Echo problem of speech voice at the peer (AUD-4686)

EdwardRyu commented 1 year ago

Environment

Audio development kit: ESP32-LyraT Audio kit version : v4.3 Module or chip used: ESP32-WROVER-E IDF version: v4.4.4 ADF version: v2.5

ES8311 is being in use instead of ES8388.
define ALGORITHM_STREAM_DEFAULT_MASK (ALGORITHM_STREAM_USE_AEC | ALGORITHM_STREAM_USE_AGC | ALGORITHM_STREAM_USE_NS )
algo_config.rec_linear_factor = 1;
algo_config.ref_linear_factor = 3;
algo_config.input_type = ALGORITHM_STREAM_INPUT_TYPE2;
volume is set to 95.

Problem Description

Echo is heard from the peer when ALGORITHM_STREAM_INPUT_TYPE1 is used.
If I apply for ALGORITHM_STREAM_INPUT_TYPE2 for AEC, the peer user cannot hear my voice.

Test Steps

Make a VoIP call to the peer.
The user at the peer keeps talking.
The user at the peer hears echoing sound of what he talks.

Request

Please provide the guide line for removing echo.

Thanks, Edward

EdwardRyu commented 1 year ago

Could you please provide general guide of reducing/removing echo problems from sw perspective?

Thanks a lot. Edward

ahhfzhang commented 1 year ago

Hi Edward

About ES8311 AEC feature, you can refer to the ESP32_S3_KORVO2L_V1_BOARD to config.

Best Regards.

EdwardRyu commented 1 year ago

Hi Michael,

Thanks for the update.

Unfortunately I already tried the changes included by ESP32_S3_KORVO2L_V1_BOARD feature along with ALGORITHM_STREAM_INPUT_TYPE2, but I didn't see any improvement.

All I tried are ...

Applied the changes of ESP32_S3_KORVO2L_V1_BOARD feature in below files.

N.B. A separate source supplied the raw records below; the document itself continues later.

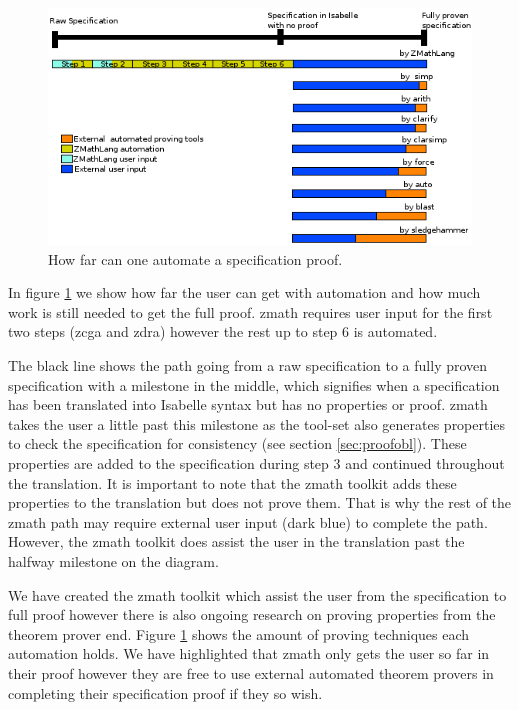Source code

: \begin{figure}[H]
 \begin{center}
 \includegraphics [scale=0.75]{Figures/Design/timeline.png}
 \caption{How far can one automate a specification proof.}
 \label{fig:timeline}
\end{center}
\end{figure} 

In figure \ref{fig:timeline} we show how far the user can get with automation
and how much work is still needed to get the full proof. \Gls{zmath} requires
user input for the first two steps (\gls{zcga} and \gls{zdra}) however the rest
up to step 6 is automated.

The black line shows the path going from a raw specification to a fully proven
specification with a milestone in the middle, which signifies when a
specification has been translated into Isabelle syntax but has no properties or
proof. \Gls{zmath} takes the user a little past this milestone as the tool-set
also generates properties to check the specification for consistency (see
section \ref{sec:proofobl}). These properties are added to the specification
during step 3 and continued throughout the translation. It is important to note
that the \gls{zmath} toolkit adds these properties to the translation but does
not prove them. That is why the rest of the \gls{zmath} path may require
external user input (dark blue) to complete the path. However, the \gls{zmath}
toolkit does assist the user in the translation past the halfway milestone on
the diagram.

We have created the \Gls{zmath} toolkit which assist the user from the
specification to full proof however there is also ongoing research on proving
properties from the theorem prover end. Figure \ref{fig:timeline} shows the
amount of proving techniques each automation holds. We have highlighted that
\gls{zmath} only gets the user so far in their proof however they are free to
use external automated theorem provers in completing their specification proof
if they so wish.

av_stream_hal.h audio_player_mp3.c audio_player_int_tone.c av_stream_hal_camera.c

set RECORD_HARDWARE_AEC to true
set 'algo_config.task_core' to 1.
set 'algo_config.swap_ch' to true.
modified 'algo_config.rec_linear_factor' & 'algo_config.ref_linear_factor'
kept 'algo_config.sample_rate' as 8K as default.

However, none of them has improvement.

**The problem with ALGORITHM_STREAM_INPUT_TYPE1 is that the end user hears the echo sound of what he talks.

The problem with ALGORITHM_STREAM_INPUT_TYPE2 is that the end user hardly hears my voice which is given through the mic connected to ES8311. My voice sound is cutting only mechanical sounds are heard by the peer user.**

When looking at the log for the issue of ALGORITHM_STREAM_INPUT_TYPE2, I could see below warning logs from library.

W (95031) AFE_VC: ERROR! rb_out slow!!!

W (95034) AFE_VC: ERROR! rb_out slow!!!

W (95042) AFE_VC: ERROR! rb_out slow!!!

W (95045) AFE_VC: ERROR! rb_out slow!!!

W (95048) AFE_VC: ERROR! rb_out slow!!!

W (95050) AFE_VC: ERROR! rb_out slow!!!

Here I am attaching three logs for your information. I would be appreciated if you provide a support on this with a careful attention, as it is a blocker for our project.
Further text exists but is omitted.